Opinion
July 15, 1969
Eileen Evans Newmark for petitioner.
Julius Zizmor for respondent.
Respondent moves to dismiss the petition herein which seeks to enforce an agreement which survived an Alabama decree.
The parties, who were husband and wife, on March 2, 1961 entered into a separation agreement. On March 30, 1961, petitioner herein obtained a divorce in Alabama from the respondent and the decree provided that the agreement shall survive. The agreement in part provided that after October 31, 1962 respondent was to pay $10 a week for the support of the petitioner and $5 a week for each of the two children and respondent shall maintain a $10,000 life insurance policy with petitioner as beneficiary.
On September 30, 1968, petitioner made application to this court for an upward modification of the support payments. On November 4, 1968, an order was made directing respondent to pay $35 a week for the support of two children.
Petitioner in the instant application demands arrears of $110 due under the agreement and that the respondent be required to maintain the afore-mentioned life insurance policy.
Respondent in his brief relies on Spade v. Spade ( 6 Misc.2d 170), wherein the court held that plaintiff wife in a separation proceeding repudiated the separation agreement there, by the commencement of the matrimonial action. The court also held on the facts therein that the defendant husband likewise repudiated the agreement.
This court has jurisdiction of an application to modify the decree of the State of Alabama where there has been a subsequent change of circumstances (Family Ct. Act, § 466; Potak v. Potak, 26 A.D.2d 950; Matter of Aranow v. Aranow, 57 Misc.2d 86). The authority to modify support for the children as here ordered has been established. ( Moat v. Moat, 27 A.D.2d 895; Matter of Travis v. Travis, 54 Misc.2d 575; Matter of Guillermo v. Guillermo, 43 Misc.2d 763.) This court also has jurisdiction to enforce the divorce decree and the separation agreement which survived. ( Matter of Zeitz v. Drogheo, 21 N.Y.2d 181.)

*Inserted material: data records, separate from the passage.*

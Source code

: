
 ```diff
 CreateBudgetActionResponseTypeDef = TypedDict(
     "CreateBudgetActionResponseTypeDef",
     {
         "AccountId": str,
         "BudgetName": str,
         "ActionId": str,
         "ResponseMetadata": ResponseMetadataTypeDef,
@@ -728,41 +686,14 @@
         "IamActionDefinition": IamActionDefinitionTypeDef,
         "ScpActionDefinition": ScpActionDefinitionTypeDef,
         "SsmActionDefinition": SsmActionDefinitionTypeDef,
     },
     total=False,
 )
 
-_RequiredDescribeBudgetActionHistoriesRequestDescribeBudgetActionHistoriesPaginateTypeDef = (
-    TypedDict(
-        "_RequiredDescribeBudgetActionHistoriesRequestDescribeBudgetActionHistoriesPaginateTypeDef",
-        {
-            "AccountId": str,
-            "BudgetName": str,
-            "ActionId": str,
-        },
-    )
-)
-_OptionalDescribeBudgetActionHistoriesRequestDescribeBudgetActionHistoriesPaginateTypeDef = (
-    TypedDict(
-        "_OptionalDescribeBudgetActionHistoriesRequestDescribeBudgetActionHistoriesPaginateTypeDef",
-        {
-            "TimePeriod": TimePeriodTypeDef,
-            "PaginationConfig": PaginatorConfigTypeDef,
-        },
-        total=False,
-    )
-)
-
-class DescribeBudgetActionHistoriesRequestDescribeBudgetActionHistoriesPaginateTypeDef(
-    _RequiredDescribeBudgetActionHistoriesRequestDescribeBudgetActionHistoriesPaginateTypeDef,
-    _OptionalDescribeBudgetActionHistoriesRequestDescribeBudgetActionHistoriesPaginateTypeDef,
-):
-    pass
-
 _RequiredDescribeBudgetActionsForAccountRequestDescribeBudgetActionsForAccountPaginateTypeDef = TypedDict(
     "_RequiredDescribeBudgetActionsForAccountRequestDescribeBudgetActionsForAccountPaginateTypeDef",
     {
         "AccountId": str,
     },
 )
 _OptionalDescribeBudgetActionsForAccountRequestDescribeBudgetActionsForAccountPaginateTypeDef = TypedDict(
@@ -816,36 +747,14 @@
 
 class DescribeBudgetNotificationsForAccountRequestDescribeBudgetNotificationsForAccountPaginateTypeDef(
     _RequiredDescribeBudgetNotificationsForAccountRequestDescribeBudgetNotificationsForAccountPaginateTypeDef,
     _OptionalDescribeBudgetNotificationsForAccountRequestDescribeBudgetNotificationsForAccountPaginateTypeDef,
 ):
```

In view of all of the foregoing I am of the opinion that Spade v. Spade ( supra), relied upon by the respondent, is not here applicable. Since the previous application by the petitioner was made in accordance with the established law, the contention that said application for an upward modification was a repudiation of the separation agreement is without merit. The motion to dismiss is denied.